The extinction of the Passenger Pigeon was a sobering lesson for Americans. A successful effort to bring it back would demonstrate the potential of genomic intervention and help to restore the ecology of North America’s eastern forests.
ABOUT THIS PROJECT
The Great Passenger Pigeon Comeback began in 2012 with a central paradigm: de-extinction needed a model candidate. The goal of de-extinction for us, quite literally is revive and restore, and so the pilot project needed to be one that would have a chance of successfully returning the species to the wild.

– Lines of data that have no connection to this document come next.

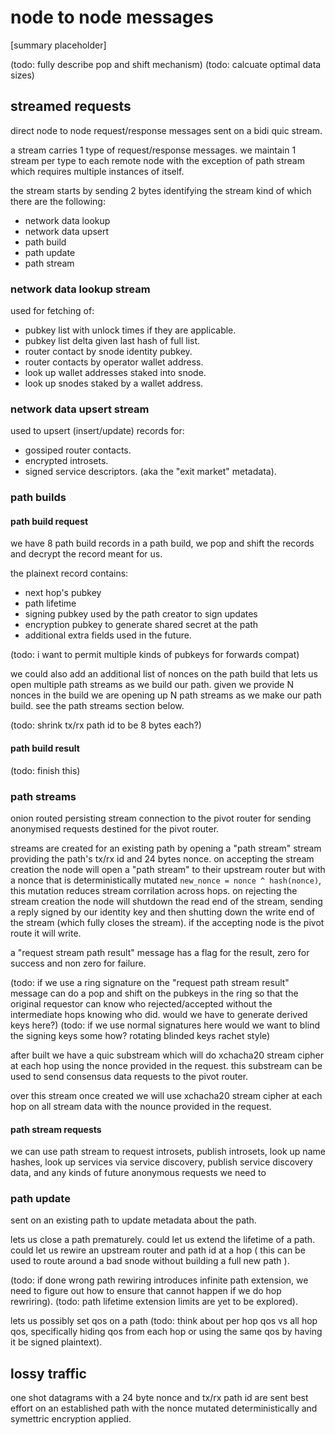 # node to node messages


[summary placeholder]

(todo: fully describe pop and shift mechanism)
(todo: calcuate optimal data sizes)


## streamed requests

direct node to node request/response messages sent on a bidi quic stream.

a stream carries 1 type of request/response messages. we maintain 1 stream per type to each remote node with the exception of path stream which requires multiple instances of itself.

the stream starts by sending 2 bytes identifying the stream kind of which there are the following:

* network data lookup
* network data upsert
* path build
* path update
* path stream

### network data lookup stream

used for fetching of:

* pubkey list with unlock times if they are applicable.
* pubkey list delta given last hash of full list.
* router contact by snode identity pubkey.
* router contacts by operator wallet address.
* look up wallet addresses staked into snode.
* look up snodes staked by a wallet address.


### network data upsert stream

used to upsert (insert/update) records for:

* gossiped router contacts.
* encrypted introsets.
* signed service descriptors. (aka the "exit market" metadata).


### path builds

#### path build request

we have 8 path build records in a path build, we pop and shift the records and decrypt the record meant for us.

the plainext record contains:

* next hop's pubkey
* path lifetime
* signing pubkey used by the path creator to sign updates
* encryption pubkey to generate shared secret at the path
* additional extra fields used in the future.


(todo: i want to permit multiple kinds of pubkeys for forwards compat)

we could also add an additional list of nonces on the path build that lets us open multiple path streams as we build our path.
given we provide N nonces in the build we are opening up N path streams as we make our path build. see the path streams section below.

(todo: shrink tx/rx path id to be 8 bytes each?)

#### path build result

(todo: finish this)

### path streams

onion routed persisting stream connection to the pivot router for sending anonymised requests destined for the pivot router.

streams are created for an existing path by opening a "path stream" stream providing the path's tx/rx id and 24 bytes nonce.
on accepting the stream creation the node will open a "path stream" to their upstream router but with a nonce that is deterministically mutated `new_nonce = nonce ^ hash(nonce)`, this mutation reduces stream corrilation across hops.
on rejecting the stream creation the node will shutdown the read end of the stream, sending a reply signed by our identity key and then shutting down the write end of the stream (which fully closes the stream).
if the accepting node is the pivot route it will write. 

a "request stream path result" message has a flag for the result, zero for success and non zero for failure.

(todo: if we use a ring signature on the "request path stream result" message can do a pop and shift on the pubkeys in the ring so that the original requestor can know who rejected/accepted without the intermediate hops knowing who did. would we have to generate derived keys here?)
(todo: if we use normal signatures here would we want to blind the signing keys some how? rotating blinded keys rachet style)

after built we have a quic substream which will do xchacha20 stream cipher at each hop using the nonce provided in the request. this substream can be used to send consensus data requests to the pivot router.

over this stream once created we will use xchacha20 stream cipher at each hop on all stream data with the nounce provided in the request.

#### path stream requests

we can use path stream to request introsets, publish introsets, look up name hashes, look up services via service discovery, publish service discovery data, and any kinds of future anonymous requests we need to 

### path update

sent on an existing path to update metadata about the path.

lets us close a path prematurely. could let us extend the lifetime of a path. could let us rewire an upstream router and path id at a hop ( this can be used to route around a bad snode without building a full new path ).

(todo: if done wrong path rewiring introduces infinite path extension, we need to figure out how to ensure that cannot happen if we do hop rewriring).
(todo: path lifetime extension limits are yet to be explored).

lets us possibly set qos on a path (todo: think about per hop qos vs all hop qos, specifically hiding qos from each hop or using the same qos by having it be signed plaintext). 

## lossy traffic

one shot datagrams with a 24 byte nonce and tx/rx path id are sent best effort on an established path with the nonce mutated deterministically and symettric encryption applied. 
    

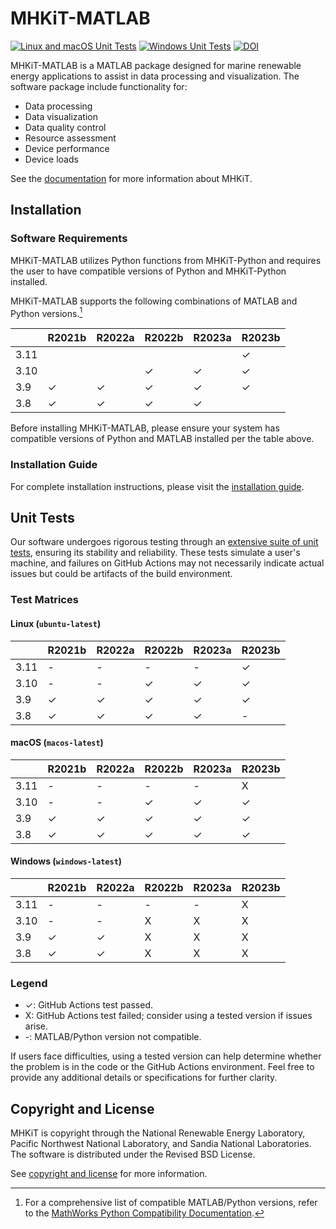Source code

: # MHKiT-MATLAB

[![Linux and macOS Unit Tests](https://github.com/MHKiT-Software/MHKiT-MATLAB/actions/workflows/unix_unit_tests.yml/badge.svg)](https://github.com/MHKiT-Software/MHKiT-MATLAB/actions/workflows/unix_unit_tests.yml) [![Windows Unit Tests](https://github.com/MHKiT-Software/MHKiT-MATLAB/actions/workflows/windows_unit_tests.yml/badge.svg)](https://github.com/MHKiT-Software/MHKiT-MATLAB/actions/workflows/windows_unit_tests.yml) [![DOI](https://zenodo.org/badge/DOI/10.5281/zenodo.3928405.svg)](https://doi.org/10.5281/zenodo.3928405)

MHKiT-MATLAB is a MATLAB package designed for marine renewable energy applications to assist in
data processing and visualization. The software package include functionality for:

- Data processing
- Data visualization
- Data quality control
- Resource assessment
- Device performance
- Device loads

See the [documentation](https://mhkit-software.github.io/MHKiT/) for more information about MHKiT.

## Installation

### Software Requirements

MHKiT-MATLAB utilizes Python functions from MHKiT-Python and requires the user to have
compatible versions of Python and MHKiT-Python installed.

MHKiT-MATLAB supports the following combinations of MATLAB and Python versions.[^1]

|      | R2021b | R2022a | R2022b | R2023a | R2023b |
| ---- | ------ | ------ | ------ | ------ | ------ |
| 3.11 |        |        |        |        | ✓      |
| 3.10 |        |        | ✓      | ✓      | ✓      |
| 3.9  | ✓      | ✓      | ✓      | ✓      | ✓      |
| 3.8  | ✓      | ✓      | ✓      | ✓      |        |

Before installing MHKiT-MATLAB, please ensure your system has compatible versions of Python and MATLAB installed per the table above.

### Installation Guide

For complete installation instructions, please visit the [installation guide](https://mhkit-software.github.io/MHKiT/installation.html).

## Unit Tests

Our software undergoes rigorous testing through an [extensive suite of unit tests](https://github.com/MHKiT-Software/MHKiT-MATLAB/actions), ensuring its stability and reliability. These tests simulate a user's machine, and failures on GitHub Actions may not necessarily indicate actual issues but could be artifacts of the build environment.

### Test Matrices

#### Linux (`ubuntu-latest`)

|      | R2021b | R2022a | R2022b | R2023a | R2023b |
| ---- | ------ | ------ | ------ | ------ | ------ |
| 3.11 | -      | -      | -      | -      | ✓      |
| 3.10 | -      | -      | ✓      | ✓      | ✓      |
| 3.9  | ✓      | ✓      | ✓      | ✓      | ✓      |
| 3.8  | ✓      | ✓      | ✓      | ✓      | -      |

#### macOS (`macos-latest`)

|      | R2021b | R2022a | R2022b | R2023a | R2023b |
| ---- | ------ | ------ | ------ | ------ | ------ |
| 3.11 | -      | -      | -      | -      | X      |
| 3.10 | -      | -      | ✓      | ✓      | ✓      |
| 3.9  | ✓      | ✓      | ✓      | ✓      | ✓      |
| 3.8  | ✓      | ✓      | ✓      | ✓      | ✓      |

#### Windows (`windows-latest`)

|      | R2021b | R2022a | R2022b | R2023a | R2023b |
| ---- | ------ | ------ | ------ | ------ | ------ |
| 3.11 | -      | -      | -      | -      | X      |
| 3.10 | -      | -      | X      | X      | X      |
| 3.9  | ✓      | ✓      | X      | X      | X      |
| 3.8  | ✓      | ✓      | X      | X      | X      |

### Legend

- ✓: GitHub Actions test passed.
- X: GitHub Actions test failed; consider using a tested version if issues arise.
- -: MATLAB/Python version not compatible.

If users face difficulties, using a tested version can help determine whether the problem is in the code or the GitHub Actions environment. Feel free to provide any additional details or specifications for further clarity.

## Copyright and License

MHKiT is copyright through the National Renewable Energy Laboratory,
Pacific Northwest National Laboratory, and Sandia National Laboratories.
The software is distributed under the Revised BSD License.

See [copyright and license](https://mhkit-software.github.io/MHKiT/license.html) for more information.

[^1]: For a comprehensive list of compatible MATLAB/Python versions, refer to the [MathWorks Python
    Compatibility Documentation](https://www.mathworks.com/support/requirements/python-compatibility.html).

We hypothesized the Passenger Pigeon could be a model de-extinction project. The Passenger Pigeon is certainly an iconic candidate. Conservation has often rallied behind iconic birds to galvanize environmental revolutions. The conservation movement itself formed in response to the extinction of the Passenger Pigeon. When the last birds were shot in the wild, mere decades after their population numbered in the billions, their absence from the skies demonstrated that even the most abundant of natural resources could be exhausted by unchecked human consumption, beginning a new age of conservation regulation and game management.
The Passenger Pigeon and the Future of Forest Conservation
Our research revealed the Passenger Pigeon isn’t simply a model species; it quite possibly is the most important species for the future of conserving the woodland biodiversity of the eastern United States. As a result, the project is now not only a model for pioneering de-extinction methods, but it offers a new opportunity to achieve long-term conservation goals for woodland forests in the eastern U.S.
Like many forest ecosystems, North America’s Eastern forests rely on disturbance as an integral factor in regenerating forest cycles. Regular, periodic, mild to moderate disturbances are a positive element in forest ecology. Widespread, asynchronized disturbances produce a mosaic patchwork landscape of different regenerative stages – known as successional stages. Forestry ecologists now recognize that patchwork mosaic forests support greater diversity of species than even-aged stands of trees. Regenerating forest habitats are also more bioproductive, generating higher rates of photosynthesis and carbon sequestration.
This graphic depicts changes in the ecological community following a canopy disturbance – such as those historically created by passenger pigeon flocks. After a canopy disturbance an open canopy habitat allows sunlight to stimulate the successive colonization of grasses, flowers, shrubs, and thicket. Communities of insects, amphibians, reptiles, birds, and mammals all change as old trees regenerate, new trees germinate and mature, and the forest matures to a closed canopy once again.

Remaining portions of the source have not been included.